Logo depois de montado o acampamento já me movimentei junto com outros parceiros em direção ao palco de chula onde estavam ocorrendo as eliminatórias. Meu telefone tocou uns dez minutos depois que cheguei. Lembro de ter apertado no indicativo verde para atender a ligação, mesmo sendo de um número estranho, mas avistei a chegada do presidente do MTG Manuelito Savariz, e fui cumprimenta-lo e marcar uma entrevista para mais tarde, desligando antes de dizer alô.
Enquanto conversava com Savariz meu telefone tocou mais duas vezes. Dois números diferentes. Estranhei, mas recusei as ligações. Depois da conversa quando retornava para a arquibancada encontrei um amigo dos tempos de tradicionalismo em Ijuí. Mais alguns minutos de conversa e mais algumas ligações recusadas.
Quando estava prestes a subir na arquibancada fui chamado por alguém para ir até o caixa eletrônico. Nós caminhávamos entre o palco da chula e o caixa que ficava alguns metros na direção oposta. Lembro que a pessoa ao meu lado comentava alguma coisa sobre o fato de eu ter saído do acampamento sem dizer para onde iria, quando meu telefone tocou novamente.
Peguei o celular na mão e identifiquei que era uma chamada de minha mãe. Ouvi em meio aqueles ruídos de som e músicas, que vinham de todos os lados, o canto de um passarinho. Achei aquele momento sublime. Um passarinho destoando em meio aquele mundo de ruídos sem parar, que por vezes fazia doer a minha cabeça doer. Era encantador. Era como se o pequeno bichinho tentasse abafar aquela barulheira.
Demorei alguns minutos para atender, esperei um grupo que vinha na direção oposta passar. Eram jovens que vinham numa daquelas arruaças, clara demonstração de felicidade, falando alto e se estapeando em movimentos típicos de quem está naquela fase da passagem da infância para adolescência.

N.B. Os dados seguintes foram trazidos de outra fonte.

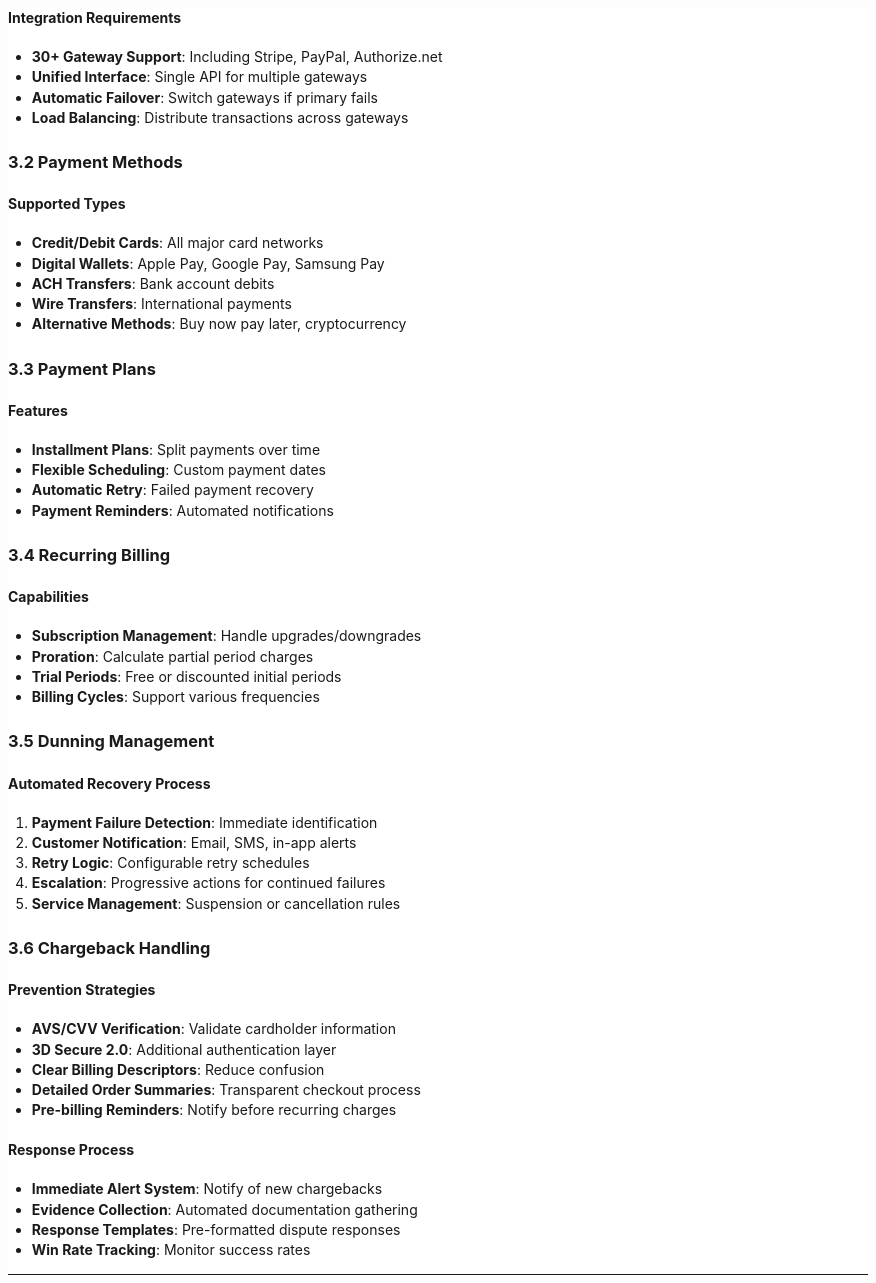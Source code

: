 #### Integration Requirements
- **30+ Gateway Support**: Including Stripe, PayPal, Authorize.net
- **Unified Interface**: Single API for multiple gateways
- **Automatic Failover**: Switch gateways if primary fails
- **Load Balancing**: Distribute transactions across gateways

### 3.2 Payment Methods

#### Supported Types
- **Credit/Debit Cards**: All major card networks
- **Digital Wallets**: Apple Pay, Google Pay, Samsung Pay
- **ACH Transfers**: Bank account debits
- **Wire Transfers**: International payments
- **Alternative Methods**: Buy now pay later, cryptocurrency

### 3.3 Payment Plans

#### Features
- **Installment Plans**: Split payments over time
- **Flexible Scheduling**: Custom payment dates
- **Automatic Retry**: Failed payment recovery
- **Payment Reminders**: Automated notifications

### 3.4 Recurring Billing

#### Capabilities
- **Subscription Management**: Handle upgrades/downgrades
- **Proration**: Calculate partial period charges
- **Trial Periods**: Free or discounted initial periods
- **Billing Cycles**: Support various frequencies

### 3.5 Dunning Management

#### Automated Recovery Process
1. **Payment Failure Detection**: Immediate identification
2. **Customer Notification**: Email, SMS, in-app alerts
3. **Retry Logic**: Configurable retry schedules
4. **Escalation**: Progressive actions for continued failures
5. **Service Management**: Suspension or cancellation rules

### 3.6 Chargeback Handling

#### Prevention Strategies
- **AVS/CVV Verification**: Validate cardholder information
- **3D Secure 2.0**: Additional authentication layer
- **Clear Billing Descriptors**: Reduce confusion
- **Detailed Order Summaries**: Transparent checkout process
- **Pre-billing Reminders**: Notify before recurring charges

#### Response Process
- **Immediate Alert System**: Notify of new chargebacks
- **Evidence Collection**: Automated documentation gathering
- **Response Templates**: Pre-formatted dispute responses
- **Win Rate Tracking**: Monitor success rates

---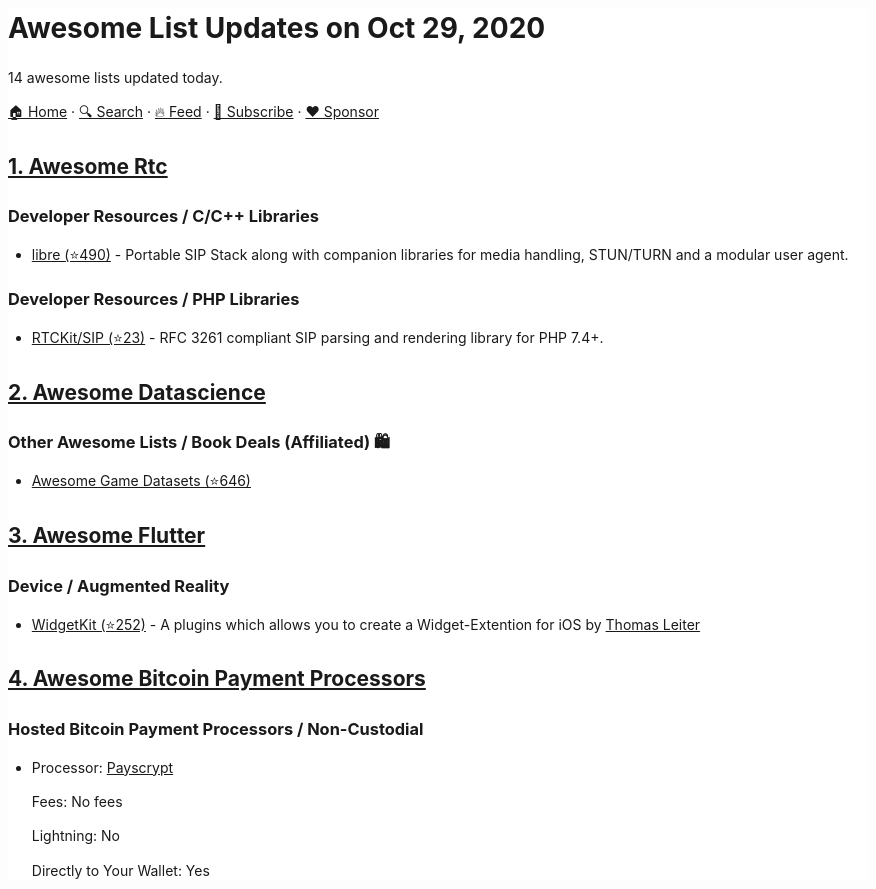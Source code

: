 # Awesome List Updates on Oct 29, 2020

14 awesome lists updated today.

[🏠 Home](/README.md) · [🔍 Search](https://www.trackawesomelist.com/search/) · [🔥 Feed](https://www.trackawesomelist.com/rss.xml) · [📮 Subscribe](https://trackawesomelist.us17.list-manage.com/subscribe?u=d2f0117aa829c83a63ec63c2f&id=36a103854c) · [❤️  Sponsor](https://github.com/sponsors/theowenyoung)



## [1. Awesome Rtc](/content/rtckit/awesome-rtc/README.md)

### Developer Resources / C/C++ Libraries

*   [libre (⭐490)](https://github.com/creytiv/re) - Portable SIP Stack along with companion libraries for media handling, STUN/TURN and a modular user agent.

### Developer Resources / PHP Libraries

*   [RTCKit/SIP (⭐23)](https://github.com/rtckit/php-sip) - RFC 3261 compliant SIP parsing and rendering library for PHP 7.4+.

## [2. Awesome Datascience](/content/academic/awesome-datascience/README.md)

### Other Awesome Lists / Book Deals (Affiliated) 🛍

*   [Awesome Game Datasets (⭐646)](https://github.com/leomaurodesenv/game-datasets#readme)

## [3. Awesome Flutter](/content/Solido/awesome-flutter/README.md)

### Device / Augmented Reality

*   [WidgetKit (⭐252)](https://github.com/fasky-software/flutter_widgetkit)  - A plugins which allows you to create a Widget-Extention for iOS by [Thomas Leiter](https://github.com/tomLadder)

## [4. Awesome Bitcoin Payment Processors](/content/alexk111/awesome-bitcoin-payment-processors/README.md)

### Hosted Bitcoin Payment Processors / Non-Custodial

- Processor: [Payscrypt](https://payscrypt.com/)

  Fees: No fees

  Lightning: No

  Directly to Your Wallet: Yes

Quando atendi percebi na voz da minha mãe o pior dos desesperos possíveis. Ela disse apenas uma única frase para que eu pudesse entender o que estava acontecendo: “Aconteceu um acidente e o Juju morreu”; foi assim, sem muitos detalhes, direta como sempre, mas com a voz carregada de emoção como não poderia deixar de ser a voz de quem naquele momento anunciava que tinha perdido um de seus filhos.
Algo subiu de minhas entranhas em direção da minha garganta. Um vázio estranho se formou imediatamente em meu estômago. Senti o cheiro da terra molhada causado pela chuva que caiu naquela manhã, e minhas pernas fraquejaram ao ponto de eu não conseguir ficar em pé.
Mesmo eu, que não sou afeito a chorar ou sorrir por qualquer coisa, senti uma lágrima teimosa molhar meu rosto. Vi algumas pessoas passando e me encarando, com aquele ar de curiosidade absolutamente humana, mas meus olhos viam e meu cérebro não processava as imagens. Eram apenas figuras desconexas.
Cinco anos depois ainda lembro de todas as sensações. Às vezes quando, na solidão dos meus pensamentos, revivo aquela cena, ainda sinto aquele cheiro de terra molhada como se estivesse novamente lá. Ainda ouço nitidamente o passarinho cantar. É como se aquele dia 15 de novembro nunca tivesse acabado. Talvez ele nunca acabe.